### Exercise directions
Transcribe the records below from the first line to the line that includes "## 🔹 **About Me**", inclusive, and omit the pictures.
[Material supplied Boundary: Start]
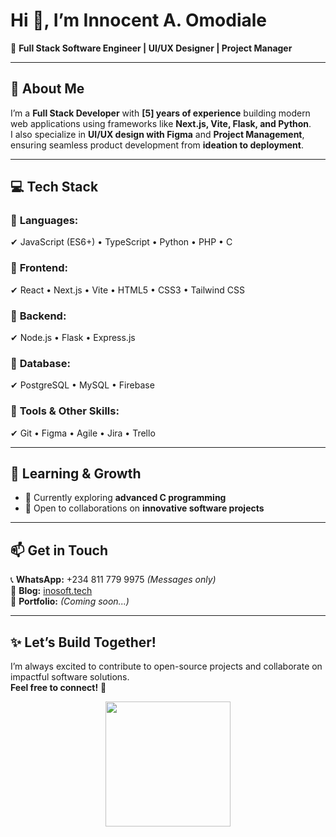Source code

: # **Hi 👋, I’m Innocent A. Omodiale**  
🚀 **Full Stack Software Engineer | UI/UX Designer | Project Manager**  

---

## 🔹 **About Me**  
I’m a **Full Stack Developer** with **[5] years of experience** building modern web applications using frameworks like **Next.js, Vite, Flask, and Python**.  
I also specialize in **UI/UX design with Figma** and **Project Management**, ensuring seamless product development from **ideation to deployment**.  

---

## 💻 **Tech Stack**  

### 🔹 **Languages:**  
✔ JavaScript (ES6+) • TypeScript • Python • PHP • C  

### 🔹 **Frontend:**  
✔ React • Next.js • Vite • HTML5 • CSS3 • Tailwind CSS  

### 🔹 **Backend:**  
✔ Node.js • Flask • Express.js  

### 🔹 **Database:**  
✔ PostgreSQL • MySQL • Firebase  

### 🔹 **Tools & Other Skills:**  
✔ Git • Figma • Agile • Jira • Trello  

---

## 🌱 **Learning & Growth**  
- 🔹 Currently exploring **advanced C programming**  
- 🔹 Open to collaborations on **innovative software projects**  

---

## 📫 **Get in Touch**  
📞 **WhatsApp:** +234 811 779 9975 *(Messages only)*  
📝 **Blog:** [inosoft.tech](https://inosoft.tech)  
💼 **Portfolio:** *(Coming soon...)*  

---

## ✨ **Let’s Build Together!**  
I’m always excited to contribute to open-source projects and collaborate on impactful software solutions.  
**Feel free to connect!** 🚀  

<p align="center">
  <img src="https://octodex.github.com/images/hula_loop_octodex03.gif" width="200px" height="200px">
</p>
[Material supplied Boundary: End]
### Answer section
Source code

: # **Hi 👋, I’m Innocent A. Omodiale**  
🚀 **Full Stack Software Engineer | UI/UX Designer | Project Manager**  

---

## 🔹 **About Me**  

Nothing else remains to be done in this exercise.